• _Work to complete_:
Omit all images, then repeat exactly the lines below from the one containing "For triangles, the" through the one containing "More complex was", both ends included.

• _Material for the task_:
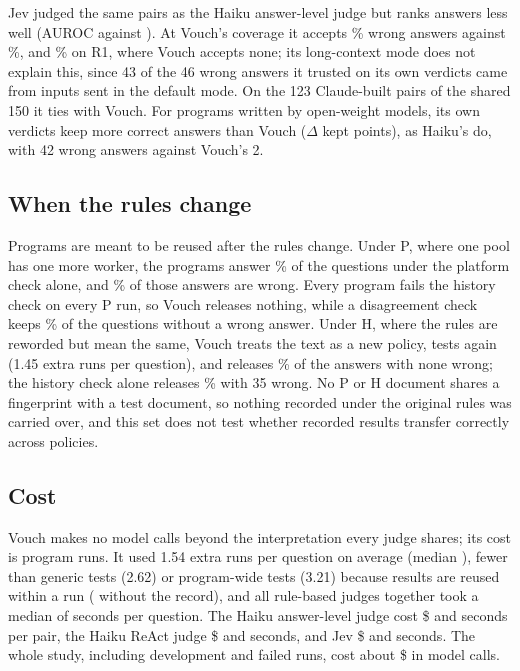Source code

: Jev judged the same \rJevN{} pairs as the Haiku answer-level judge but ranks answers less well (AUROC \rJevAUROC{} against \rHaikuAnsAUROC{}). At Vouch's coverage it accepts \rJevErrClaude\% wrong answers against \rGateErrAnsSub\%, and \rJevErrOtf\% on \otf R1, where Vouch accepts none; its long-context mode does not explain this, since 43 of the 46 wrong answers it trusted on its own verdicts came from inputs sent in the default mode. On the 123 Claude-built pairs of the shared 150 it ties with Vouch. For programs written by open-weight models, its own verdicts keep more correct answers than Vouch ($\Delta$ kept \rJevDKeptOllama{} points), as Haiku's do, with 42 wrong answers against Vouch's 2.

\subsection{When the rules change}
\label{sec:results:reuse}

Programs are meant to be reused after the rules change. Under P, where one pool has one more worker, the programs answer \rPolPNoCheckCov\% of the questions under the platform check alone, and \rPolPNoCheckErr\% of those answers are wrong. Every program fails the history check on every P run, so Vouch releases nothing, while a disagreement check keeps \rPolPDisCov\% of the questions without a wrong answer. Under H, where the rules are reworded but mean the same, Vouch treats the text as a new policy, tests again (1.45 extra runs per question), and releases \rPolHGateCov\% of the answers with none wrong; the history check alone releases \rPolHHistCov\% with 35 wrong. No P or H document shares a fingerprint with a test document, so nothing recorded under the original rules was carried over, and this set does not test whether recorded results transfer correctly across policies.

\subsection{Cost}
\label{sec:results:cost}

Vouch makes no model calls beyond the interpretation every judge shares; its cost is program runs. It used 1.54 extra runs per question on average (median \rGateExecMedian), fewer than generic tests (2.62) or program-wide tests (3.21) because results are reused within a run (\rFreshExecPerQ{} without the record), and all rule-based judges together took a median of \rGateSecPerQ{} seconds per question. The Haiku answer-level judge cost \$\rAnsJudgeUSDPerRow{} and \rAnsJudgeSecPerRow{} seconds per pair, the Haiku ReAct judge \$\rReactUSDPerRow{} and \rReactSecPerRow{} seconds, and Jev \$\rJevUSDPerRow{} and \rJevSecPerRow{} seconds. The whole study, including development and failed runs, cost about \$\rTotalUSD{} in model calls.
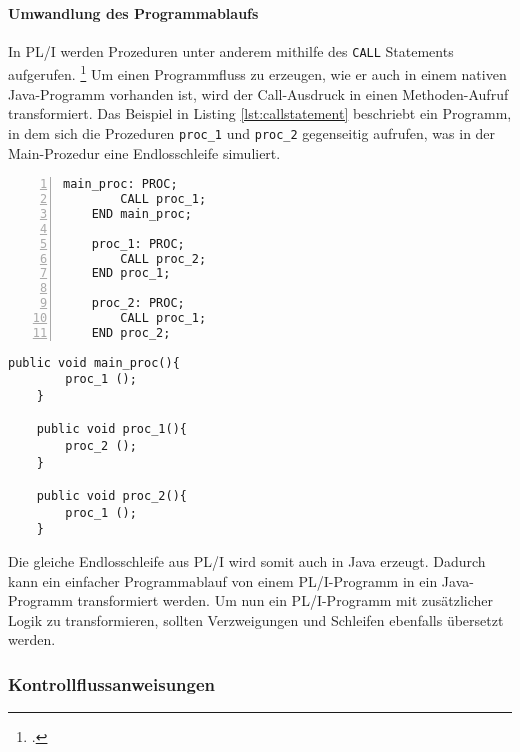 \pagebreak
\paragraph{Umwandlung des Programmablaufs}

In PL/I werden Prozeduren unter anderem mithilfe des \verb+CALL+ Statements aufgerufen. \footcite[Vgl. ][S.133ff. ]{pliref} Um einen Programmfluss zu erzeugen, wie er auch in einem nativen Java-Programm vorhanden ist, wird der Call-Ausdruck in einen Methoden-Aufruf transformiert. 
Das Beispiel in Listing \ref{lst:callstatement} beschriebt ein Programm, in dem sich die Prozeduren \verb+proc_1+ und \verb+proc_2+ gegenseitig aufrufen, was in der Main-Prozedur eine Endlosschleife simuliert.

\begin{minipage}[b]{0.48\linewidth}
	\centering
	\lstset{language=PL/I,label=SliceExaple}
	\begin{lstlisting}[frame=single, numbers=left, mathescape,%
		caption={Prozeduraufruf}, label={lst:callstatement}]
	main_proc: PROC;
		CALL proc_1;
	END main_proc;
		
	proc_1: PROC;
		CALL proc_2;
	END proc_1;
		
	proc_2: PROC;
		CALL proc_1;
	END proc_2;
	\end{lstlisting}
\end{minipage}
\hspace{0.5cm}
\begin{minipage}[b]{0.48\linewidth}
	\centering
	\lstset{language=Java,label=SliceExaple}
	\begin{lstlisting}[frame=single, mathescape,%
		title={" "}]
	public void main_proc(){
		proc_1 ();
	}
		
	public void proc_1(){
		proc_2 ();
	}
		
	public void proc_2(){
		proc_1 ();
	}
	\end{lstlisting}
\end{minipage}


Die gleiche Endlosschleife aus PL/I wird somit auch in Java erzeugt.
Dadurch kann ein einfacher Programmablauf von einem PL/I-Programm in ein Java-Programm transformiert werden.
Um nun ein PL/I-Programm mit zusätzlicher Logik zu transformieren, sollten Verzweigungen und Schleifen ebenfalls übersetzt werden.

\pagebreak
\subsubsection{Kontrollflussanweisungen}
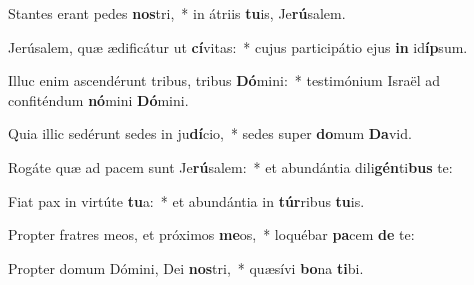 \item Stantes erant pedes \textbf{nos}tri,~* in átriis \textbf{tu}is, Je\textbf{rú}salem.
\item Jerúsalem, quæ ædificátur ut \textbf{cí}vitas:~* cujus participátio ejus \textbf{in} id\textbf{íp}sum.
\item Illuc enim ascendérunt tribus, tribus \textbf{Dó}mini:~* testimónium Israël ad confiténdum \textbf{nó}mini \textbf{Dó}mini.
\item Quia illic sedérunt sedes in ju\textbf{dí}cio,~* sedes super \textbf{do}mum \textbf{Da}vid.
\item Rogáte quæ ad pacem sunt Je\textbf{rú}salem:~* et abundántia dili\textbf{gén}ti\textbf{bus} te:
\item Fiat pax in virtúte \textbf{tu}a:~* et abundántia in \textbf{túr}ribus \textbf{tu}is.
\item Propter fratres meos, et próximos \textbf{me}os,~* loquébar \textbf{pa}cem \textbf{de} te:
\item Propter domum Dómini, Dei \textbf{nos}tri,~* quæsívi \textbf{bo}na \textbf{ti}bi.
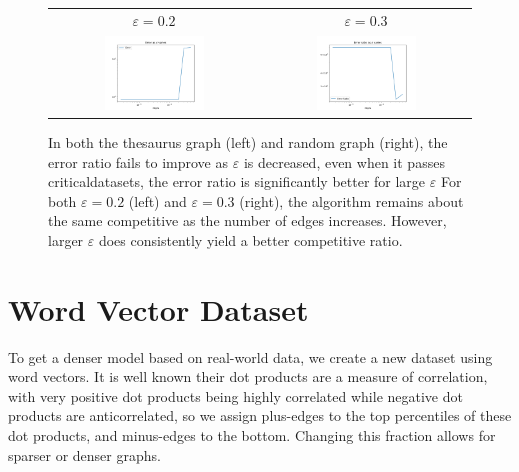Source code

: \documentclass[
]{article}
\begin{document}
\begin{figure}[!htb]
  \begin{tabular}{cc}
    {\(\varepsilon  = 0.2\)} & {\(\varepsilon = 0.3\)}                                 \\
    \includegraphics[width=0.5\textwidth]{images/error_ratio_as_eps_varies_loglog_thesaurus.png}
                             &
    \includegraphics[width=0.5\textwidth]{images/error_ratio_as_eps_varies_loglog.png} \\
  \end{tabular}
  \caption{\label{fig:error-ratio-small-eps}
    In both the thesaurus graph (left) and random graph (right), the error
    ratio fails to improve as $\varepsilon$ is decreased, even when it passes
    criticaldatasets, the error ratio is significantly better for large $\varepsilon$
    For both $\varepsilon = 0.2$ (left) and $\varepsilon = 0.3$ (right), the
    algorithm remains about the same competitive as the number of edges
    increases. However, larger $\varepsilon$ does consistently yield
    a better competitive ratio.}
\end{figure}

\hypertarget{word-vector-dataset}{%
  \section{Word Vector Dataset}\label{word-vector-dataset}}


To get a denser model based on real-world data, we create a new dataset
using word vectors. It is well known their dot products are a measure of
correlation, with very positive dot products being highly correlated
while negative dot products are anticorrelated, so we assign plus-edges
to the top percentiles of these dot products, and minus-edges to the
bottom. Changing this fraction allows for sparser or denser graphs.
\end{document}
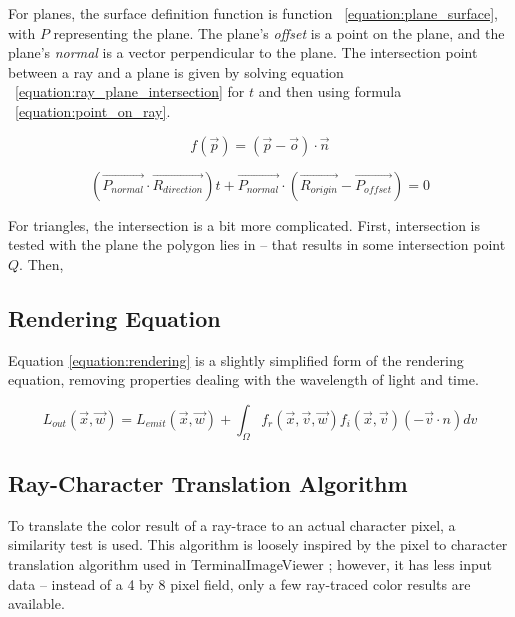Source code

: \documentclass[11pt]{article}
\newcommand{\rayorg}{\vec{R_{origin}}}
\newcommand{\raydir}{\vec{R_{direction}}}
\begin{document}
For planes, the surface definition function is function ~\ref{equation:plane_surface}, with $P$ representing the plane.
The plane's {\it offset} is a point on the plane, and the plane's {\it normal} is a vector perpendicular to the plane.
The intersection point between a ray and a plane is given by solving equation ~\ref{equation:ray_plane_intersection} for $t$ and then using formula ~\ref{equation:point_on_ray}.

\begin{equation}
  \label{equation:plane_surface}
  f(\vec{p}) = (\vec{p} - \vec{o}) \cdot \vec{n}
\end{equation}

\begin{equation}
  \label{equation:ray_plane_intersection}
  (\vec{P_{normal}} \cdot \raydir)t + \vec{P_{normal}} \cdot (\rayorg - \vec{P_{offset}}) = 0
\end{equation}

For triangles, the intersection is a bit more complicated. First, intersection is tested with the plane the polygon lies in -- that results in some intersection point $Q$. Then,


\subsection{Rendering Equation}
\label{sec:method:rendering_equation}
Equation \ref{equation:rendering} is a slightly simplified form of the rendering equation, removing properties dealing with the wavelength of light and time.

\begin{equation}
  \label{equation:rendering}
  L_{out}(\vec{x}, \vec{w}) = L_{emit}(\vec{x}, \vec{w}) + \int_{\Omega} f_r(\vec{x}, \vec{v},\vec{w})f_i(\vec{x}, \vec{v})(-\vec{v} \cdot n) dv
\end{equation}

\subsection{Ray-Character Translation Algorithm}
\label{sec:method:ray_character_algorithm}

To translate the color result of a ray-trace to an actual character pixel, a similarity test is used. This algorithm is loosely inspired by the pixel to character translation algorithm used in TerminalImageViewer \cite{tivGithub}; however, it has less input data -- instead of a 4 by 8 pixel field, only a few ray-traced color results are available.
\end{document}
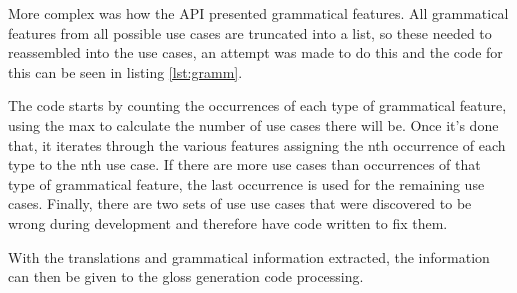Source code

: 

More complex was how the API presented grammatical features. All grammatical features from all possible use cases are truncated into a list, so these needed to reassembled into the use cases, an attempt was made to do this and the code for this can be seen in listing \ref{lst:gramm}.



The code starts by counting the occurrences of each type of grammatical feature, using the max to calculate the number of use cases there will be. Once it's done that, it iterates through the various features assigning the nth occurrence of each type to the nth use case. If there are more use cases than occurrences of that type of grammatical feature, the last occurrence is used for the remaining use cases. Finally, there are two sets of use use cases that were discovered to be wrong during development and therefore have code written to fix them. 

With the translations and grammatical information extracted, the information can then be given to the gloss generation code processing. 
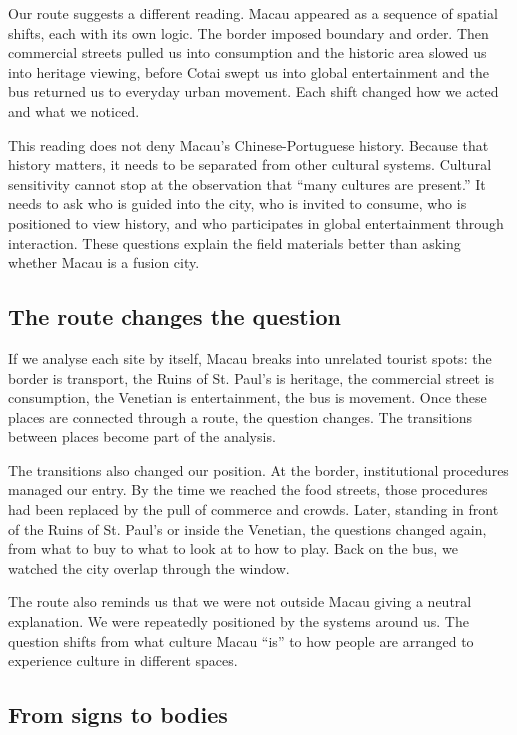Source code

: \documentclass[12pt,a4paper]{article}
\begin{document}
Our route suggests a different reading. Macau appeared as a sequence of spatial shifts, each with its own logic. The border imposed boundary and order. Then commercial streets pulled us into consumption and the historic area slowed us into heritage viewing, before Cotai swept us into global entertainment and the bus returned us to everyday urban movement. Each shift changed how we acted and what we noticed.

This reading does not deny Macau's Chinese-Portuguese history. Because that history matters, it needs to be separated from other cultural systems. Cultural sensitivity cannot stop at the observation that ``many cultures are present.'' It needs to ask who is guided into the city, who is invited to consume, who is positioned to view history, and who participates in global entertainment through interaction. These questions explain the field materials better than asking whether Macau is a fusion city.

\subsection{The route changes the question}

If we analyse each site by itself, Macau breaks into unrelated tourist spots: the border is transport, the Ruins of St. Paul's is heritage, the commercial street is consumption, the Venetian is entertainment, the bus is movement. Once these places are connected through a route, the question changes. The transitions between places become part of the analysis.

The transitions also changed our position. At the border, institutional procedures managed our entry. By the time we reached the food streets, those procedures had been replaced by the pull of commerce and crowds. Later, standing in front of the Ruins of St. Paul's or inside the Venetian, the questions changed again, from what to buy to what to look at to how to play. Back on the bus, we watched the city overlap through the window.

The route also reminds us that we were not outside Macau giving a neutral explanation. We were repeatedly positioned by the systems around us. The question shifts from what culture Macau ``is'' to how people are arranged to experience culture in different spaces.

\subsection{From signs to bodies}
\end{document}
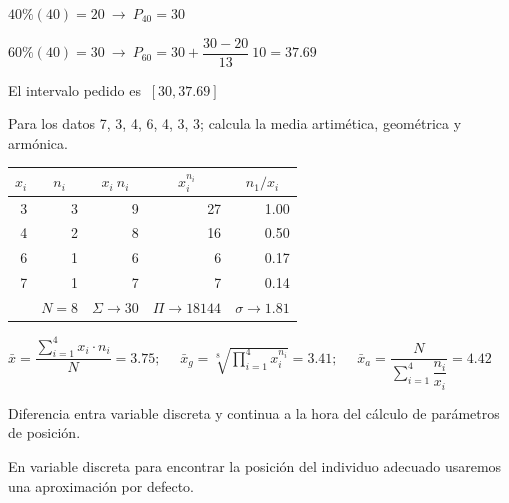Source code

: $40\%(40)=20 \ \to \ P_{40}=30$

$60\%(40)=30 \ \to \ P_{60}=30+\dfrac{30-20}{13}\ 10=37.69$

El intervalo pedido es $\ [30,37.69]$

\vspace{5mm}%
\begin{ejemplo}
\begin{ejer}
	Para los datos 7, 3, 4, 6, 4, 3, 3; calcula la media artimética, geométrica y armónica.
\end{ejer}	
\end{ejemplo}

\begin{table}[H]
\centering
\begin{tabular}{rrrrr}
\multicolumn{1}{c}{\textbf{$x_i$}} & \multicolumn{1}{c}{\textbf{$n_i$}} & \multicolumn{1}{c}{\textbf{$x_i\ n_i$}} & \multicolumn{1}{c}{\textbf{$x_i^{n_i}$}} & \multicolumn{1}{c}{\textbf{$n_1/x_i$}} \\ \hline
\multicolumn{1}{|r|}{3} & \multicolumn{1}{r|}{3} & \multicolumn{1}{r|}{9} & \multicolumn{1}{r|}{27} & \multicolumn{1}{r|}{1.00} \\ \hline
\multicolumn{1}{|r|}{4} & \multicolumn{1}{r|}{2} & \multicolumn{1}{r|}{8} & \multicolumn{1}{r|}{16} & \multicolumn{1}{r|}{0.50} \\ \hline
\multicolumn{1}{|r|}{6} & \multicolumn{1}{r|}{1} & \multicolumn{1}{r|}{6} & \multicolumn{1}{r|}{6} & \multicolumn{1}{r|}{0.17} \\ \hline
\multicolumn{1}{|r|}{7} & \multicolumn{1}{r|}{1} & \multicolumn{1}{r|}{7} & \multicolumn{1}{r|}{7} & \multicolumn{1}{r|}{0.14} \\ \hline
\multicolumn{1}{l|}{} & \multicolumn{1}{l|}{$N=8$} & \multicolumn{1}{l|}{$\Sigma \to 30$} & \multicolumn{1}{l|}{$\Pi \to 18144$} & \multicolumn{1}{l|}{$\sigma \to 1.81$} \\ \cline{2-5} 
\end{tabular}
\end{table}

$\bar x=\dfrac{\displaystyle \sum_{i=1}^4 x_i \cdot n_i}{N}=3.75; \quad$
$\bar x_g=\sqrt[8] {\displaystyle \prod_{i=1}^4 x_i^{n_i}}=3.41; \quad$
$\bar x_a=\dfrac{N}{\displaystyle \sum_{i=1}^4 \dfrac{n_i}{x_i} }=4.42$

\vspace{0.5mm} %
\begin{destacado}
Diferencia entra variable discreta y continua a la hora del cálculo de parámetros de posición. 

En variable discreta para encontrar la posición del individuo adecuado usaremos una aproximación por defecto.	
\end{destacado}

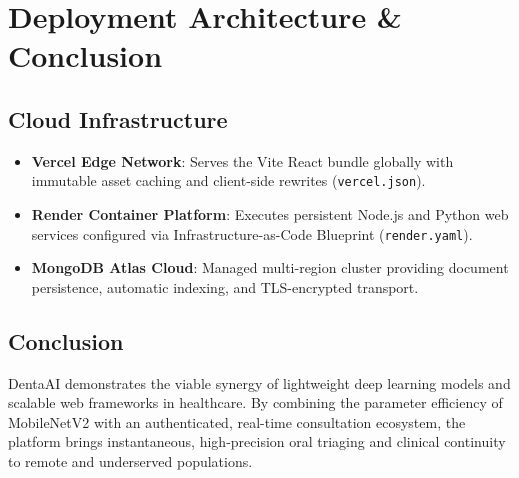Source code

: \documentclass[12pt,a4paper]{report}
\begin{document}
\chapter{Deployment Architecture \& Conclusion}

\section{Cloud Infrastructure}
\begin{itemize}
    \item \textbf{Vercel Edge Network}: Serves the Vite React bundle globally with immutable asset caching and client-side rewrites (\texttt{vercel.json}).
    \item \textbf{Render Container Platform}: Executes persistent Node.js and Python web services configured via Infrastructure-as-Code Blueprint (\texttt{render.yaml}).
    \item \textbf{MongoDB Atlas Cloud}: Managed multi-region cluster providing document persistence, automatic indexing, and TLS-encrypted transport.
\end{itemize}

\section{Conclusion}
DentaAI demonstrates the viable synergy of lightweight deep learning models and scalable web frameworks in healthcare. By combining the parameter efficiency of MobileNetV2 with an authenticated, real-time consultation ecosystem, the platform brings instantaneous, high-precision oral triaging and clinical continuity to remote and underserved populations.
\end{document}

• _Written solution_:
For triangles, the intersection is a bit more complicated. First, intersection is tested with the plane the polygon lies in -- that results in some intersection point $Q$. Then,


\subsection{Rendering Equation}
\label{sec:method:rendering_equation}
Equation \ref{equation:rendering} is a slightly simplified form of the rendering equation, removing properties dealing with the wavelength of light and time.

\begin{equation}
  \label{equation:rendering}
  L_{out}(\vec{x}, \vec{w}) = L_{emit}(\vec{x}, \vec{w}) + \int_{\Omega} f_r(\vec{x}, \vec{v},\vec{w})f_i(\vec{x}, \vec{v})(-\vec{v} \cdot n) dv
\end{equation}

\subsection{Ray-Character Translation Algorithm}
\label{sec:method:ray_character_algorithm}

To translate the color result of a ray-trace to an actual character pixel, a similarity test is used. This algorithm is loosely inspired by the pixel to character translation algorithm used in TerminalImageViewer \cite{tivGithub}; however, it has less input data -- instead of a 4 by 8 pixel field, only a few ray-traced color results are available.
\end{document}
Source code

: 

More complex was how the API presented grammatical features. All grammatical features from all possible use cases are truncated into a list, so these needed to reassembled into the use cases, an attempt was made to do this and the code for this can be seen in listing \ref{lst:gramm}.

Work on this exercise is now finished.